• [Entries taken from a collection]:
◆ ◆ ◆
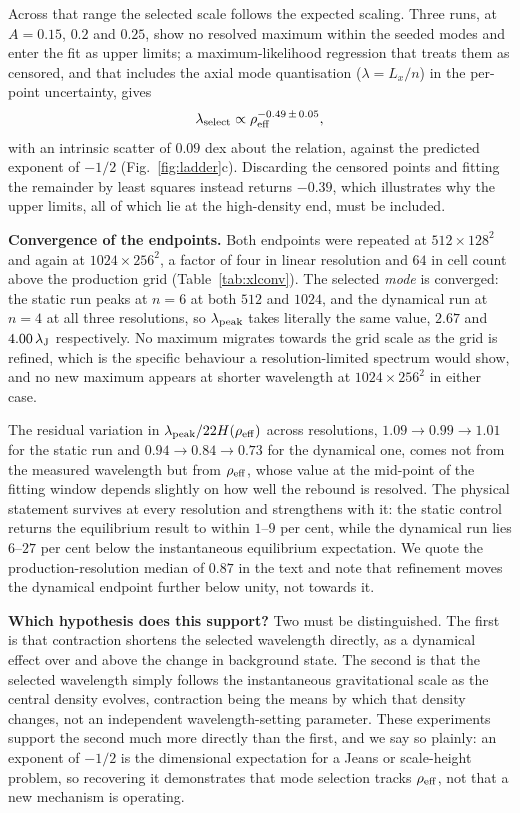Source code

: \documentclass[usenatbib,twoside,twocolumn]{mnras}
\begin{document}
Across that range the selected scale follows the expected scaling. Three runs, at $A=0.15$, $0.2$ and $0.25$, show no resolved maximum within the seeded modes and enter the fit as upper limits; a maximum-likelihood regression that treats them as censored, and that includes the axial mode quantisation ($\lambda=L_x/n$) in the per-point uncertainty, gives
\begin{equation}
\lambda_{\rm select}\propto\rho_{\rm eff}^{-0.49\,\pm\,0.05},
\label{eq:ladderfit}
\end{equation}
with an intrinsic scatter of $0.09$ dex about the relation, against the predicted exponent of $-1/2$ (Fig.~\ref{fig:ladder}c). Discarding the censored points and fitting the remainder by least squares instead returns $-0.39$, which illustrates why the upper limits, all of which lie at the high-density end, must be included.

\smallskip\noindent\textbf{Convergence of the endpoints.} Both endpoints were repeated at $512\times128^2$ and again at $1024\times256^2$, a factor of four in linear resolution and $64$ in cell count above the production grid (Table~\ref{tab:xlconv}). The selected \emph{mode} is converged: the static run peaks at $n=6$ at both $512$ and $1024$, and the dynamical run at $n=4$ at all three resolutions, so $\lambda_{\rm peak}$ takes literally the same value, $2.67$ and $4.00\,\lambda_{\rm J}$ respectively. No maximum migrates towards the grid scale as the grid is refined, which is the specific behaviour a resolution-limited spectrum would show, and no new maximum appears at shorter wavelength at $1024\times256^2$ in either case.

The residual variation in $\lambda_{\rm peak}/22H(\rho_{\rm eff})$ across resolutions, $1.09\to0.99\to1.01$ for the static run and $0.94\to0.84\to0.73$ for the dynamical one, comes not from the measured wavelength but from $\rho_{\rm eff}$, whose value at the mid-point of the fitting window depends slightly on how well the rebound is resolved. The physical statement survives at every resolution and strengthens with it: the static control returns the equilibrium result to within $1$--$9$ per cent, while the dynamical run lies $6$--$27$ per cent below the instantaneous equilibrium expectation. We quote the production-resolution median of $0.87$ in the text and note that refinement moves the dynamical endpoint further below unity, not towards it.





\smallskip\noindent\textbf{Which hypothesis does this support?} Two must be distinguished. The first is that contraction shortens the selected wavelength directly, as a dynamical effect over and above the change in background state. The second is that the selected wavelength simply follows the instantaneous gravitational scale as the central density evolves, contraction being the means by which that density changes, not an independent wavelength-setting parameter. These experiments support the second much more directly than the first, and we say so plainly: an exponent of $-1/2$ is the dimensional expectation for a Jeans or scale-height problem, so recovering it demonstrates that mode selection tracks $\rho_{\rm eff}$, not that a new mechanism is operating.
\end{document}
◆ ◆ ◆
Nothing but an exact copy of the data above, minus its pictures, should appear in the response.

Source code

: \documentclass[usenatbib,twoside,twocolumn]{mnras}
\begin{document}
Across that range the selected scale follows the expected scaling. Three runs, at $A=0.15$, $0.2$ and $0.25$, show no resolved maximum within the seeded modes and enter the fit as upper limits; a maximum-likelihood regression that treats them as censored, and that includes the axial mode quantisation ($\lambda=L_x/n$) in the per-point uncertainty, gives
\begin{equation}
\lambda_{\rm select}\propto\rho_{\rm eff}^{-0.49\,\pm\,0.05},
\label{eq:ladderfit}
\end{equation}
with an intrinsic scatter of $0.09$ dex about the relation, against the predicted exponent of $-1/2$ (Fig.~\ref{fig:ladder}c). Discarding the censored points and fitting the remainder by least squares instead returns $-0.39$, which illustrates why the upper limits, all of which lie at the high-density end, must be included.

\smallskip\noindent\textbf{Convergence of the endpoints.} Both endpoints were repeated at $512\times128^2$ and again at $1024\times256^2$, a factor of four in linear resolution and $64$ in cell count above the production grid (Table~\ref{tab:xlconv}). The selected \emph{mode} is converged: the static run peaks at $n=6$ at both $512$ and $1024$, and the dynamical run at $n=4$ at all three resolutions, so $\lambda_{\rm peak}$ takes literally the same value, $2.67$ and $4.00\,\lambda_{\rm J}$ respectively. No maximum migrates towards the grid scale as the grid is refined, which is the specific behaviour a resolution-limited spectrum would show, and no new maximum appears at shorter wavelength at $1024\times256^2$ in either case.

The residual variation in $\lambda_{\rm peak}/22H(\rho_{\rm eff})$ across resolutions, $1.09\to0.99\to1.01$ for the static run and $0.94\to0.84\to0.73$ for the dynamical one, comes not from the measured wavelength but from $\rho_{\rm eff}$, whose value at the mid-point of the fitting window depends slightly on how well the rebound is resolved. The physical statement survives at every resolution and strengthens with it: the static control returns the equilibrium result to within $1$--$9$ per cent, while the dynamical run lies $6$--$27$ per cent below the instantaneous equilibrium expectation. We quote the production-resolution median of $0.87$ in the text and note that refinement moves the dynamical endpoint further below unity, not towards it.





\smallskip\noindent\textbf{Which hypothesis does this support?} Two must be distinguished. The first is that contraction shortens the selected wavelength directly, as a dynamical effect over and above the change in background state. The second is that the selected wavelength simply follows the instantaneous gravitational scale as the central density evolves, contraction being the means by which that density changes, not an independent wavelength-setting parameter. These experiments support the second much more directly than the first, and we say so plainly: an exponent of $-1/2$ is the dimensional expectation for a Jeans or scale-height problem, so recovering it demonstrates that mode selection tracks $\rho_{\rm eff}$, not that a new mechanism is operating.
\end{document}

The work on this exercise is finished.